#### MATERIAL PROVIDED:

━━━━━━━━━━━━━━━━━━━━

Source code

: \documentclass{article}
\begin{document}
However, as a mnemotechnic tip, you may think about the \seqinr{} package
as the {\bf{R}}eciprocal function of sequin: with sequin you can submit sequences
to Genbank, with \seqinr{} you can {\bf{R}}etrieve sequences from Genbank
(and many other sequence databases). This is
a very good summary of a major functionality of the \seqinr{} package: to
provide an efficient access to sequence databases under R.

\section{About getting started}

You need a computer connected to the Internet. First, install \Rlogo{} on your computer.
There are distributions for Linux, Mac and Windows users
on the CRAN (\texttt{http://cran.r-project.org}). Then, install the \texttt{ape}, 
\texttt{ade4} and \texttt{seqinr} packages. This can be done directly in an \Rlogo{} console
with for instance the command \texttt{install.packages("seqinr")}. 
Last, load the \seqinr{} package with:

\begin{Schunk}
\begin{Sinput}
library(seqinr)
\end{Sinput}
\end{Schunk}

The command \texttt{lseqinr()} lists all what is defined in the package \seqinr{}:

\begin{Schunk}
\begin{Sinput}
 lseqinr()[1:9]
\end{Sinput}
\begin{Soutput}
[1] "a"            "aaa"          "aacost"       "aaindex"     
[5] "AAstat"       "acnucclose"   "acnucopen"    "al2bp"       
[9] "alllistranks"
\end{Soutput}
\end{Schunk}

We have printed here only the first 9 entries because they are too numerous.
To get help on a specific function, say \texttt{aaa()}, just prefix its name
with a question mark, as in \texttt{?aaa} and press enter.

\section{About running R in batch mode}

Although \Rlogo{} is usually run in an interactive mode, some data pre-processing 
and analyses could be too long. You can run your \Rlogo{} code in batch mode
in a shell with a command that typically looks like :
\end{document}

━━━━━━━━━━━━━━━━━━━━

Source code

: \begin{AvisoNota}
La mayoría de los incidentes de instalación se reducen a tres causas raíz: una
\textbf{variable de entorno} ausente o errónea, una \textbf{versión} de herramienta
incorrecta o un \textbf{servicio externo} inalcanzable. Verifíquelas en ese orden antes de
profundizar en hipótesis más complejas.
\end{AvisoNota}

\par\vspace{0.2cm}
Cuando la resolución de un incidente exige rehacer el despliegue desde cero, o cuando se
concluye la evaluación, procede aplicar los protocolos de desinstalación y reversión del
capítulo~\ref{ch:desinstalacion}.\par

━━━━━━━━━━━━━━━━━━━━

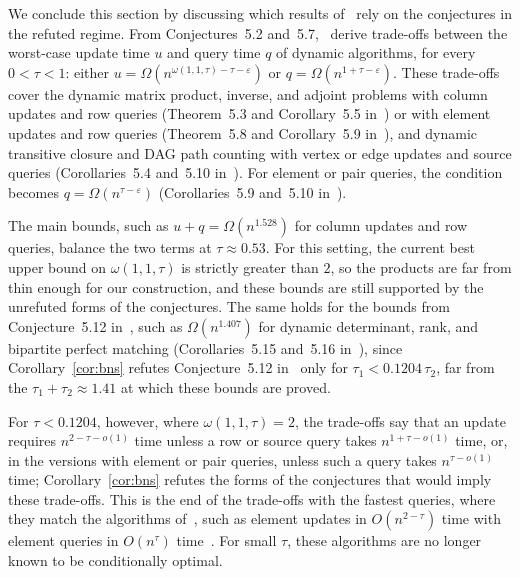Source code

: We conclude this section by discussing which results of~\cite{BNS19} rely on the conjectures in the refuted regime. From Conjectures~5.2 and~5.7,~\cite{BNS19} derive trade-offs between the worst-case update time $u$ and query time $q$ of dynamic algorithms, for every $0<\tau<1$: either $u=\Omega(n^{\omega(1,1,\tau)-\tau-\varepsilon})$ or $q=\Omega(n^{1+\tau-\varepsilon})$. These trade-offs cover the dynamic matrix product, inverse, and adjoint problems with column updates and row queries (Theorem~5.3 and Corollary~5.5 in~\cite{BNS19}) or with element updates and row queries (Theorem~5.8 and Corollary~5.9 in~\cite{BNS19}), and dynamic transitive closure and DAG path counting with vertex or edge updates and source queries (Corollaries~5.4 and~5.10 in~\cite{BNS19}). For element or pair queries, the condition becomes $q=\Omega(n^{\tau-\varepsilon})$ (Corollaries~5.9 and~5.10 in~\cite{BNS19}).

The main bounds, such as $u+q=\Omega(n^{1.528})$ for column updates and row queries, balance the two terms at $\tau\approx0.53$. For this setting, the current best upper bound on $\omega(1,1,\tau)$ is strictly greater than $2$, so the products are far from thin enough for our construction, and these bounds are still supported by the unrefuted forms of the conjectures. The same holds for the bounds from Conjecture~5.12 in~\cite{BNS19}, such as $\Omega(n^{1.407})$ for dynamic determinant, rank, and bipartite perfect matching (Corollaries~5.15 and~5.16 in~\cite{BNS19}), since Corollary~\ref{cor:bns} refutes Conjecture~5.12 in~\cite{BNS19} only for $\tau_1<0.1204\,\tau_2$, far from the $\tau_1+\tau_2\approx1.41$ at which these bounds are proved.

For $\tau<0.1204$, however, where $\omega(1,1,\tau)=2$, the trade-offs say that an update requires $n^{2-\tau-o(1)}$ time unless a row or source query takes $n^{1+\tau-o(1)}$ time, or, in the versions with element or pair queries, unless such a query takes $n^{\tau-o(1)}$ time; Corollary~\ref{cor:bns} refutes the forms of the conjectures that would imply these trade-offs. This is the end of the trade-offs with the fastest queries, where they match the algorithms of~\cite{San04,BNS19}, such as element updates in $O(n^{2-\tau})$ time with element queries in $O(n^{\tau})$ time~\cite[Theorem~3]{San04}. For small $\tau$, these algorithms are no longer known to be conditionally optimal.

━━━━━━━━━━━━━━━━━━━━

#### WHAT IS BEING ASKED:
Please copy out every line of the preceding listing that carries "mode".

#### OUTPUT:
\section{About running R in batch mode}
Although \Rlogo{} is usually run in an interactive mode, some data pre-processing 
and analyses could be too long. You can run your \Rlogo{} code in batch mode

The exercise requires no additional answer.